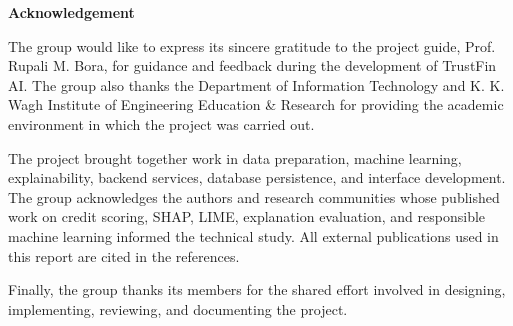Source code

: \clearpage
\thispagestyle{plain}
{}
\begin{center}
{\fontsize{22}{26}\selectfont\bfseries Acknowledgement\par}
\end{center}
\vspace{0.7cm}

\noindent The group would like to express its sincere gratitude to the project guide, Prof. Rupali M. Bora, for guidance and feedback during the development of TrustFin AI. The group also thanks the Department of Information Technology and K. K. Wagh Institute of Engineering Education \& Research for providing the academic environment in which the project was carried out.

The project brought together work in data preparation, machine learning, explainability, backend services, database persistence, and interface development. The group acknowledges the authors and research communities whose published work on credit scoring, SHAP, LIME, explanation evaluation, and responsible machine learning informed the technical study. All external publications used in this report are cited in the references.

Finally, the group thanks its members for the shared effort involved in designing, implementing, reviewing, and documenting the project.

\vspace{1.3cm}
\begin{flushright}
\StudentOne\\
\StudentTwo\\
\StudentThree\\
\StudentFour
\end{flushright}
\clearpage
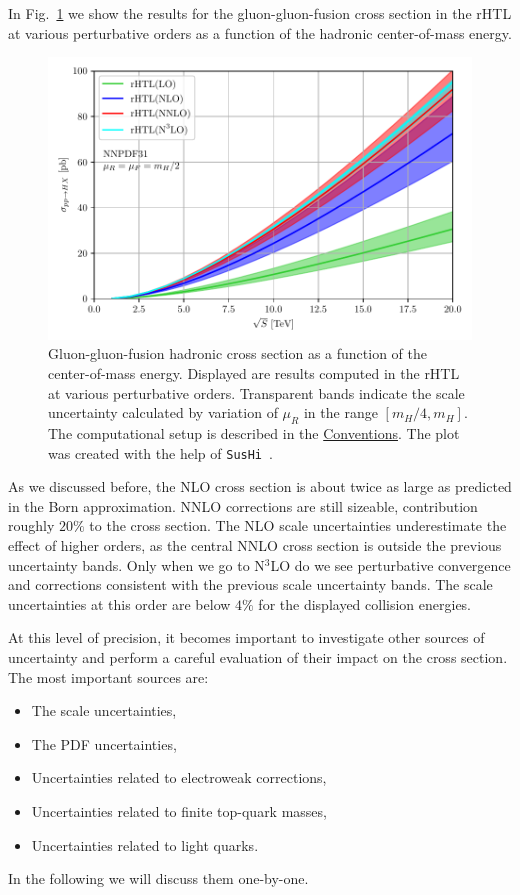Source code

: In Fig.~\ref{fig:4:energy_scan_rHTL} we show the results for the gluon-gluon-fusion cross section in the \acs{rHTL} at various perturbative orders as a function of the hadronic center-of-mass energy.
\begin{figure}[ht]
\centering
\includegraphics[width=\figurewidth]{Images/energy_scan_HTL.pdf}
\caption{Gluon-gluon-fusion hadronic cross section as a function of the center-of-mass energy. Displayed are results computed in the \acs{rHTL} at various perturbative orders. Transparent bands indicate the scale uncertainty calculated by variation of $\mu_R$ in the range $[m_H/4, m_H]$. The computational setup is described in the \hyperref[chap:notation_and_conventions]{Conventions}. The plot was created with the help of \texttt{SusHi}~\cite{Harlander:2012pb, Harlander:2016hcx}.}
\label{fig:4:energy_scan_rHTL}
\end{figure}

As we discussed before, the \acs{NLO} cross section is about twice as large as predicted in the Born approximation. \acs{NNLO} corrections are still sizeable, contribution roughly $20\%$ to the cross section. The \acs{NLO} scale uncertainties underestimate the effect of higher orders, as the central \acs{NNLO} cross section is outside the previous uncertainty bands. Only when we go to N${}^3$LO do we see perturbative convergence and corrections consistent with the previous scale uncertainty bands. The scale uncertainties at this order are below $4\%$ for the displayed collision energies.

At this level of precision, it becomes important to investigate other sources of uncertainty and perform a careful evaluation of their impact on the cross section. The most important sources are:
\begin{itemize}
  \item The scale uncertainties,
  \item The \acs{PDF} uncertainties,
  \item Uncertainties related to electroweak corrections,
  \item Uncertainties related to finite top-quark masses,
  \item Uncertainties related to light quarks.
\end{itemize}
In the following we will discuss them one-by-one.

# Problem description
Could you copy each line above exactly as written, minus any pictures?

# Solution for this task
Source code

: \clearpage
\thispagestyle{plain}
{}
\begin{center}
{\fontsize{22}{26}\selectfont\bfseries Acknowledgement\par}
\end{center}
\vspace{0.7cm}

\noindent The group would like to express its sincere gratitude to the project guide, Prof. Rupali M. Bora, for guidance and feedback during the development of TrustFin AI. The group also thanks the Department of Information Technology and K. K. Wagh Institute of Engineering Education \& Research for providing the academic environment in which the project was carried out.

The project brought together work in data preparation, machine learning, explainability, backend services, database persistence, and interface development. The group acknowledges the authors and research communities whose published work on credit scoring, SHAP, LIME, explanation evaluation, and responsible machine learning informed the technical study. All external publications used in this report are cited in the references.

Finally, the group thanks its members for the shared effort involved in designing, implementing, reviewing, and documenting the project.

\vspace{1.3cm}
\begin{flushright}
\StudentOne\\
\StudentTwo\\
\StudentThree\\
\StudentFour
\end{flushright}
\clearpage
Source code

: In Fig.~\ref{fig:4:energy_scan_rHTL} we show the results for the gluon-gluon-fusion cross section in the \acs{rHTL} at various perturbative orders as a function of the hadronic center-of-mass energy.
\begin{figure}[ht]
\centering
\includegraphics[width=\figurewidth]{Images/energy_scan_HTL.pdf}
\caption{Gluon-gluon-fusion hadronic cross section as a function of the center-of-mass energy. Displayed are results computed in the \acs{rHTL} at various perturbative orders. Transparent bands indicate the scale uncertainty calculated by variation of $\mu_R$ in the range $[m_H/4, m_H]$. The computational setup is described in the \hyperref[chap:notation_and_conventions]{Conventions}. The plot was created with the help of \texttt{SusHi}~\cite{Harlander:2012pb, Harlander:2016hcx}.}
\label{fig:4:energy_scan_rHTL}
\end{figure}

As we discussed before, the \acs{NLO} cross section is about twice as large as predicted in the Born approximation. \acs{NNLO} corrections are still sizeable, contribution roughly $20\%$ to the cross section. The \acs{NLO} scale uncertainties underestimate the effect of higher orders, as the central \acs{NNLO} cross section is outside the previous uncertainty bands. Only when we go to N${}^3$LO do we see perturbative convergence and corrections consistent with the previous scale uncertainty bands. The scale uncertainties at this order are below $4\%$ for the displayed collision energies.

At this level of precision, it becomes important to investigate other sources of uncertainty and perform a careful evaluation of their impact on the cross section. The most important sources are:
\begin{itemize}
  \item The scale uncertainties,
  \item The \acs{PDF} uncertainties,
  \item Uncertainties related to electroweak corrections,
  \item Uncertainties related to finite top-quark masses,
  \item Uncertainties related to light quarks.
\end{itemize}
In the following we will discuss them one-by-one.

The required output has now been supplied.